***** Provided records *****

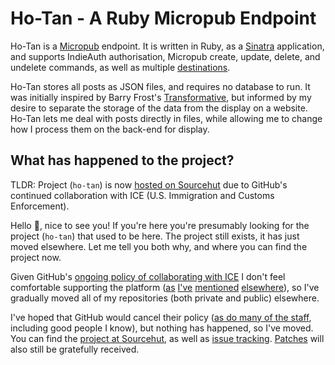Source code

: # Ho-Tan - A Ruby Micropub Endpoint

Ho-Tan is a [Micropub](http://micropub.rocks/) endpoint. It is written in Ruby, as a [Sinatra](http://sinatrarb.com/) application, and supports IndieAuth authorisation, Micropub create, update, delete, and undelete commands, as well as multiple [destinations](https://indieweb.org/destination).

Ho-Tan stores all posts as JSON files, and requires no database to run. It was initially inspired by Barry Frost's [Transformative](https://github.com/barryf/transformative), but informed by my desire to separate the storage of the data from the display on a website. Ho-Tan lets me deal with posts directly in files, while allowing me to change how I process them on the back-end for display.

## What has happened to the project?

TLDR: Project (`ho-tan`) is now [hosted on Sourcehut](https://code.deeden.co.uk/ho-tan) due to GitHub's continued collaboration with ICE (U.S. Immigration and Customs Enforcement).

Hello :wave:, nice to see you! If you're here you're presumably looking for the project (`ho-tan`) that used to be here. The project still exists, it has just moved elsewhere. Let me tell you both why, and where you can find the project now.

Given GitHub's [ongoing policy of collaborating with ICE](https://thenextweb.com/politics/2019/10/09/github-microsoft-trump-ice-contract/) I don't feel comfortable supporting the platform ([as](https://deeden.co.uk/notes/2019/10/24/085956/) [I've](https://deeden.co.uk/notes/2019/11/15/094544/) [mentioned](https://deeden.co.uk/notes/2019/11/20/160118/) [elsewhere](https://deeden.co.uk/notes/2020/04/14/165427/)), so I've gradually moved all of my repositories (both private and public) elsewhere.

I've hoped that GitHub would cancel their policy ([as do many of the staff](https://www.washingtonpost.com/context/letter-from-github-employees-to-ceo-about-the-company-s-ice-contract/fb280de9-2bc3-40d5-b1a5-e3b954bf0d25/), including good people I know), but nothing has happened, so I've moved. You can find the [project at Sourcehut](https://code.deeden.co.uk/ho-tan), as well as [issue tracking](https://code.deeden.co.uk/ho-tan/issues). [Patches](https://code.deeden.co.uk/ho-tan/patches) will also still be gratefully received.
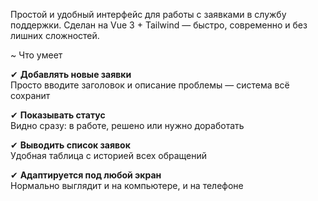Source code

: Простой и удобный интерфейс для работы с заявками в службу поддержки. Сделан на Vue 3 + Tailwind — быстро, современно и без лишних сложностей.

 ~ Что умеет

✔ **Добавлять новые заявки**  
Просто вводите заголовок и описание проблемы — система всё сохранит

✔ **Показывать статус**  
Видно сразу: в работе, решено или нужно доработать

✔ **Выводить список заявок**  
Удобная таблица с историей всех обращений

✔ **Адаптируется под любой экран**  
Нормально выглядит и на компьютере, и на телефоне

*****

**Requirement:** Whenever the string "happened" shows up in a line above, copy that line.

**Answer:**
## What has happened to the project?
I've hoped that GitHub would cancel their policy ([as do many of the staff](https://www.washingtonpost.com/context/letter-from-github-employees-to-ceo-about-the-company-s-ice-contract/fb280de9-2bc3-40d5-b1a5-e3b954bf0d25/), including good people I know), but nothing has happened, so I've moved. You can find the [project at Sourcehut](https://code.deeden.co.uk/ho-tan), as well as [issue tracking](https://code.deeden.co.uk/ho-tan/issues). [Patches](https://code.deeden.co.uk/ho-tan/patches) will also still be gratefully received.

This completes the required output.